In all the gospels, God only speaks twice. He speaks even less than Dan the man. During the gospel this Sunday we hear one of the few times God actually speaks in the gospels. And when God speaks, he doesn’t say much – just two sentences, eight words. So what does he say?

It’s simple. God says of Jesus, “This is my beloved Son. Listen to him.” The message couldn’t be more straightforward. Jesus is the Son of God and God loves him very much. God speaks the truth and the rarity of his words gives us extra reason to pause and really pay attention.

So what are supposed to do? Listen to Jesus. This kind of listening isn’t just to “hear,” but rather to listen and obey. It’s the kind of listening we ask of our children. God is asking us to listen to Jesus, and listen by obeying his direction. Are you listening to Jesus? Are you read to listen and obey?

Live It:
Take 2 minutes to think about how your Lent is going so far. Have you been committed to renewing your faith this Lent? How is your prayer, alms giving, and fasting going? Here in the 2nd week, it is a great time to recommit to whatever Lenten practices we have begun.

The Good Word for February 22nd

For the complete 1st Sunday of Lent readings, click here.

What do you imagine when you hear someone is “driven?” Did you think about a wunderkind businesswoman or a navy seal? Maybe you imagine a spunky, undersized professional athlete that worked his or her way into the top tier of their sport. Maybe you thought about an inner-city high school teacher who puts in the extra hours to raise kids as well as grades. Just maybe you thought of someone you know personally and smiled out of pride.

Rarely do we think of Jesus as “driven.” Kind, loving, holy, good storyteller, even better beard – these are the things we think of when we think of Jesus. Yet, in our gospel today we hear that Jesus was driven into the desert by the Spirit. One could read this to say he went against his will, but the reality is that “the Spirit” is the Holy Spirit, the very spirit of God, who is one with Jesus Christ. It is Jesus’ Spirit that drives him into the desert.
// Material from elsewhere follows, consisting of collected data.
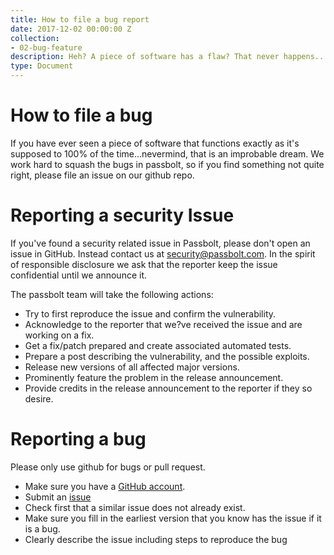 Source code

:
 ```yaml
---
title: How to file a bug report
date: 2017-12-02 00:00:00 Z
collection:
- 02-bug-feature
description: Heh? A piece of software has a flaw? That never happens...
type: Document
---
```


# How to file a bug

If you have ever seen a piece of software that functions exactly as it's supposed to 100% of the time...nevermind, that is an improbable dream. We work hard to squash the bugs in passbolt, so if you find something not quite right, please file an issue on our github repo.

# Reporting a security Issue

If you've found a security related issue in Passbolt, please don't open an issue in GitHub.
Instead contact us at security@passbolt.com. In the spirit of responsible disclosure we ask that the reporter keep the
issue confidential until we announce it.

The passbolt team will take the following actions:
* Try to first reproduce the issue and confirm the vulnerability.
* Acknowledge to the reporter that we?ve received the issue and are working on a fix.
* Get a fix/patch prepared and create associated automated tests.
* Prepare a post describing the vulnerability, and the possible exploits.
* Release new versions of all affected major versions.
* Prominently feature the problem in the release announcement.
* Provide credits in the release announcement to the reporter if they so desire.

# Reporting a bug
Please only use github for bugs or pull request.

* Make sure you have a [GitHub account](https://github.com/signup/free).
* Submit an [issue](https://github.com/passbolt/passbolt/issues)
* Check first that a similar issue does not already exist.
* Make sure you fill in the earliest version that you know has the issue if it is a bug.
* Clearly describe the issue including steps to reproduce the bug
Jesus is driven.

Why does Jesus go into the desert? Why does the Spirit drive him there? One way to understand this moment in Mark’s gospel is that Jesus went into the desert to confront Satan directly. In the time of Jesus, the desert represented the wild, untamed, and even possessed land where evil spirits roamed freely. It was seen as the Devil’s domain. An early Christian could read this to say that Jesus was driven to go confront the devil to boldly challenge him. Jesus confronts evil at the very beginning of his ministry. Jesus doesn’t passively wait to save us; he confronts the Adversary, another name for Satan, and resists every temptation throw his way.
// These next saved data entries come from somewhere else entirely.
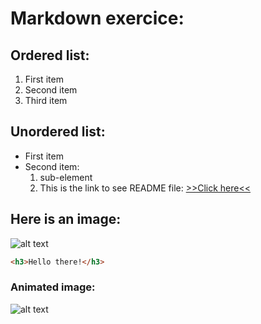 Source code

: # Markdown exercice:
## Ordered list:
1. First item
2. Second item
3. Third item
## Unordered list:
- First item
- Second item:
  1. sub-element
  2. This is the link to see README file:
   [>>Click here<<](https://github.com/AIchrak/Git-training/blob/main/README.md)
## Here is an image:
![alt text](https://images.unsplash.com/photo-1587620962725-abab7fe55159?ixlib=rb-1.2.1&ixid=MnwxMjA3fDB8MHxwaG90by1wYWdlfHx8fGVufDB8fHx8&auto=format&fit=crop&w=1031&q=80)


```html
<h3>Hello there!</h3>
```


### Animated image:
![alt text](https://media0.giphy.com/media/V4NSR1NG2p0KeJJyr5/giphy.gif?cid=ecf05e477wjz1estwy0t3eotka3affuo84pg82pxu8qgfnph&rid=giphy.gif&ct=g)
Jesus is driven to save the world.

Nothing we do can keep Jesus from coming after us to save us. No sin is too big, nowhere too remote – Jesus is coming for us.

Live it:
What are you waiting for this Lent? Don’t wait to encounter God or renew your faith. Do something radical this week to drive your faith further. Some ideas may be to stop by the Adoration Chapel at HNOJ for an hour. Visit the poor and vulnerable through one of the many charitable organization. Boldly share your faith with a friend or coworker. Pray with your family. Sign up for a daily Lenten email (check out HNOJ’s Facebook page for some ideas).

The Good Word for February 15th

For the complete Sunday readings click here.

A friend of mine just told me that she is expecting. She couldn’t wait to share the good news. She was so excited to expand her family and bring a new life into the world. When she told me, her face lit up and she could barely get the words out she was so over come with joy. Have you ever had such good news you couldn’t wait to share?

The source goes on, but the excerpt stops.